Has Janet’s boob ruined Oscar night? Maybe the 5-second time delay wasn’t the cause of the dull ceremony and tame acceptance speeches, but rather an emblem of the evening’s lack of the spontaneity I come to love in live television. This was the kind of ceremony the telecast’s producers dream of making - relatively hitch free - and it suffered for it.
Then again, half of the problem was the predictability of the awards themselves. If you’d taken Entertainment Weekly predictions as your guide, you would have missed only three of the twenty-four awards.
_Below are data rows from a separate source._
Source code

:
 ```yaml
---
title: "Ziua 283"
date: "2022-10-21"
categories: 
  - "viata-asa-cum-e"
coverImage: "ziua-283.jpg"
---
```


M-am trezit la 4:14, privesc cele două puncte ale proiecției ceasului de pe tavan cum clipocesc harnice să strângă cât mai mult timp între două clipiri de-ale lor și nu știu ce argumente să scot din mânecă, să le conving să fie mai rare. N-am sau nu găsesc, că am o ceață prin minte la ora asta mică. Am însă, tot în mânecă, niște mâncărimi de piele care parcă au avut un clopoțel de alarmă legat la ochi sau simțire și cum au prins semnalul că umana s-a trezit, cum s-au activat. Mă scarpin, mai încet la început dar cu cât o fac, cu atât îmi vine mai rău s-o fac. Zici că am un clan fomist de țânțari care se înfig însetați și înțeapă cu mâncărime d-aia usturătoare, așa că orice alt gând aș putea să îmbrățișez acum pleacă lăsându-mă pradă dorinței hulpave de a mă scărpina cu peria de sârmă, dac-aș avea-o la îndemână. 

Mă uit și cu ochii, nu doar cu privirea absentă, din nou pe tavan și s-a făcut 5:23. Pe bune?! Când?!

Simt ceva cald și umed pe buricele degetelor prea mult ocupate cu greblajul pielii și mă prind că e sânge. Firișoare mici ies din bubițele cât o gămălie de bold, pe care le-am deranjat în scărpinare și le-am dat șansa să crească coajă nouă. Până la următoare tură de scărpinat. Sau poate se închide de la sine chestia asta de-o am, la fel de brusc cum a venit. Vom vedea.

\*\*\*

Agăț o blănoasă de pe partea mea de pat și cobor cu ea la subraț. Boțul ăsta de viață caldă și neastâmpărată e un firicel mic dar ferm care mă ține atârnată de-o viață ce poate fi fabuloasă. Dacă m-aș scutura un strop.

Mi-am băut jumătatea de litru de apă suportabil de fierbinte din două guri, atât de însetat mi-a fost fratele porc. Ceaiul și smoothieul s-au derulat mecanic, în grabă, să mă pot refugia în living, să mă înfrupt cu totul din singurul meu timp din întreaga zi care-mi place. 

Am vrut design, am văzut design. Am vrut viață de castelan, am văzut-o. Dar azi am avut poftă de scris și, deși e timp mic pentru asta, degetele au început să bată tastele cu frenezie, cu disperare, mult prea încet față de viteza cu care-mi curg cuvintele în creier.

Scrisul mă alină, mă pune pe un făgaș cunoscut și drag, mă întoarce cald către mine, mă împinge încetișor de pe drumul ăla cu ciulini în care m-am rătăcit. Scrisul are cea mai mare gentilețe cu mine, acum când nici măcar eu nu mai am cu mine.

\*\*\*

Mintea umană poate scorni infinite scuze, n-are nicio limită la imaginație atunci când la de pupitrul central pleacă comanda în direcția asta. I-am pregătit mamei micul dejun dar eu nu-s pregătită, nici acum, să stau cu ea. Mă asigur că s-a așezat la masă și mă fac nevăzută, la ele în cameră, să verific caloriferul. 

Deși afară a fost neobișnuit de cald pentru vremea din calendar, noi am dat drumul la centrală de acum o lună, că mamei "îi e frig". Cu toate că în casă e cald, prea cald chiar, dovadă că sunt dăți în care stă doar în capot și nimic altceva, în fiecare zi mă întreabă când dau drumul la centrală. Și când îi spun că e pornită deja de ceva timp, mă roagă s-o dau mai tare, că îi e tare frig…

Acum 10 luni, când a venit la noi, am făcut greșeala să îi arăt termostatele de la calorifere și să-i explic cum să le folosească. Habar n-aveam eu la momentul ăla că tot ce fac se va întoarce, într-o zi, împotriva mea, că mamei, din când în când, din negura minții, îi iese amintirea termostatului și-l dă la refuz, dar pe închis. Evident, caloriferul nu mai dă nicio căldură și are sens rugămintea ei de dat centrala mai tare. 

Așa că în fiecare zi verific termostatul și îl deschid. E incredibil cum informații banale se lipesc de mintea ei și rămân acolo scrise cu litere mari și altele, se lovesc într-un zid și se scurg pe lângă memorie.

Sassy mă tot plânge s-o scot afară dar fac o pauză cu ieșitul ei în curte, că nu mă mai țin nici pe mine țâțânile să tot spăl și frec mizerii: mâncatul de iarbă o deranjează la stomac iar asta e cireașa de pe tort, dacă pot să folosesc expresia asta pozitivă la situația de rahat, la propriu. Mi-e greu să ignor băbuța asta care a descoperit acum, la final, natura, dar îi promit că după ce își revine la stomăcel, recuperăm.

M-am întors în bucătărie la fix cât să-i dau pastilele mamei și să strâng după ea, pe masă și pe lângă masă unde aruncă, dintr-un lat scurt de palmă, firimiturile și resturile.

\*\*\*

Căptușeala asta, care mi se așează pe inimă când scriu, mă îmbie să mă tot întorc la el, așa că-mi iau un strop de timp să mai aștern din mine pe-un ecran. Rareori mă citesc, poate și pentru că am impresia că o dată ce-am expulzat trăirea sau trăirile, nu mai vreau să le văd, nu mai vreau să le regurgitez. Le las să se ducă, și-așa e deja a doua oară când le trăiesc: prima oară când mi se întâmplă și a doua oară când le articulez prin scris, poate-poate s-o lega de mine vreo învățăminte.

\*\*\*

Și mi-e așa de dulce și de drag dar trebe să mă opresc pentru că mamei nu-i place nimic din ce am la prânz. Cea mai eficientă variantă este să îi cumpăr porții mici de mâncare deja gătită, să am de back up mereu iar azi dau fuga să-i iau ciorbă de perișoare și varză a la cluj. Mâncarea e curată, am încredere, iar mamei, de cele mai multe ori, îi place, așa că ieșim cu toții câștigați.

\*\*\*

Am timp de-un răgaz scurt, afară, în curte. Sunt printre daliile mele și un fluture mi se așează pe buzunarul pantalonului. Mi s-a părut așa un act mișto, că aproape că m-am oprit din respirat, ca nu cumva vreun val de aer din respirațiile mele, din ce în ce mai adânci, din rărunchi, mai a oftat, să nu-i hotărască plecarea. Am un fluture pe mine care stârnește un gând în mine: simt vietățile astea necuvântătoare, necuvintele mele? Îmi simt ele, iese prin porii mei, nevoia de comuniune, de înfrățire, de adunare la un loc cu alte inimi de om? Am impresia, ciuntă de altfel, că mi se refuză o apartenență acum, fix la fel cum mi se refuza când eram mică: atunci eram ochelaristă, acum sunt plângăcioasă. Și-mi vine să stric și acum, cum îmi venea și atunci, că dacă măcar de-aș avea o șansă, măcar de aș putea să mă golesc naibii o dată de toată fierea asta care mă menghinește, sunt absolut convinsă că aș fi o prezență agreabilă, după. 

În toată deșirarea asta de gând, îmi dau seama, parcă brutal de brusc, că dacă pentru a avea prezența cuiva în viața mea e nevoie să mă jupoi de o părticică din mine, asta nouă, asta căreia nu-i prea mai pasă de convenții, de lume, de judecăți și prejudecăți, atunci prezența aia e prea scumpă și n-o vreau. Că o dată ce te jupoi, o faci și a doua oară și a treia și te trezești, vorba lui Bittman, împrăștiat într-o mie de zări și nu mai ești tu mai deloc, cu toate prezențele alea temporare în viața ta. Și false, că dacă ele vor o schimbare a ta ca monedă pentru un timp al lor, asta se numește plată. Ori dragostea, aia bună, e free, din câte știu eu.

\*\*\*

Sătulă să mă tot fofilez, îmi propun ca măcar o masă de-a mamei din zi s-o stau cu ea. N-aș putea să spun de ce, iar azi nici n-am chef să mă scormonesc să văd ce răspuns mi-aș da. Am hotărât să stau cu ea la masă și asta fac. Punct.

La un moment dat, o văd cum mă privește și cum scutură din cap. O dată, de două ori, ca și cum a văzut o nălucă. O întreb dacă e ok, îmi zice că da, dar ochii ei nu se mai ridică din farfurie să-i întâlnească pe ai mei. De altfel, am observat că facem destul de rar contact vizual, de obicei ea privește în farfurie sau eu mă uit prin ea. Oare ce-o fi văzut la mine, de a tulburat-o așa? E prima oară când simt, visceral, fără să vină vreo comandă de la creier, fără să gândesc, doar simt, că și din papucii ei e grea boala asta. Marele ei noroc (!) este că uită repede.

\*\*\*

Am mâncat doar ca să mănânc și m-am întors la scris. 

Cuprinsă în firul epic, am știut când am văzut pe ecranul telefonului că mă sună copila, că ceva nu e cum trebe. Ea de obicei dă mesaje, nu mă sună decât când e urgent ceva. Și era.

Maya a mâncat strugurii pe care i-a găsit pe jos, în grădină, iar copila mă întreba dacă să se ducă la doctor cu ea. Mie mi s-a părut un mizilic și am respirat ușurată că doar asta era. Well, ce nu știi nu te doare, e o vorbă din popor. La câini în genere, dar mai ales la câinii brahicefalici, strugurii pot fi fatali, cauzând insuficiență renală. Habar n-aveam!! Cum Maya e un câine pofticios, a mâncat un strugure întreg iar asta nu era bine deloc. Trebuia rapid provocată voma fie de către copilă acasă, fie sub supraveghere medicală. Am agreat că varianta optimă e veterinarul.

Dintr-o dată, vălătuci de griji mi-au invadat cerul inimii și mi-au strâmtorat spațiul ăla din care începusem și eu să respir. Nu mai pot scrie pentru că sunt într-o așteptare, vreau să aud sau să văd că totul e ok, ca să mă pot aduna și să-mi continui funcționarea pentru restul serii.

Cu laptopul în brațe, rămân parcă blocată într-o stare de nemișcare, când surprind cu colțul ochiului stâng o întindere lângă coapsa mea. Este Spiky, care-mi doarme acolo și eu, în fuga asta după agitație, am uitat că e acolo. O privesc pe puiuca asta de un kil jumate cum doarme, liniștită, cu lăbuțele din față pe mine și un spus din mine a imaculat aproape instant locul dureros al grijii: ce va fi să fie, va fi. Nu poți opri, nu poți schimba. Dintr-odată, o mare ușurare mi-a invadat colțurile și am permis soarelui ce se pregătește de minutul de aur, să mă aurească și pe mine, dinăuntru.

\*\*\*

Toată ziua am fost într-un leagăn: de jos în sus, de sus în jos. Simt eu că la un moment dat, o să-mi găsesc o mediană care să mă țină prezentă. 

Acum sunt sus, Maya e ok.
As deserving as most of the winners were, I think we as an audience were craving a big upset in the Night of the Rings - at least one.
Still there were some highlights…. Sofia’s win and acceptance speech for Best Screenplay, capping off an evening of dealing gracefully with everyone discussing her only in terms of her father despite having made a brilliant movie…. the A Mighty Wind number taking the piss out of the seriousness of the other nominees… Annie Lennox’s grateful acceptance speech…. Charlize’s BF Stuart Townsend serving as great eye candy…. Errol Morris being his nerdy Cambridge self… The ascot-attired Short Animated Film maker thanking his boyfriend…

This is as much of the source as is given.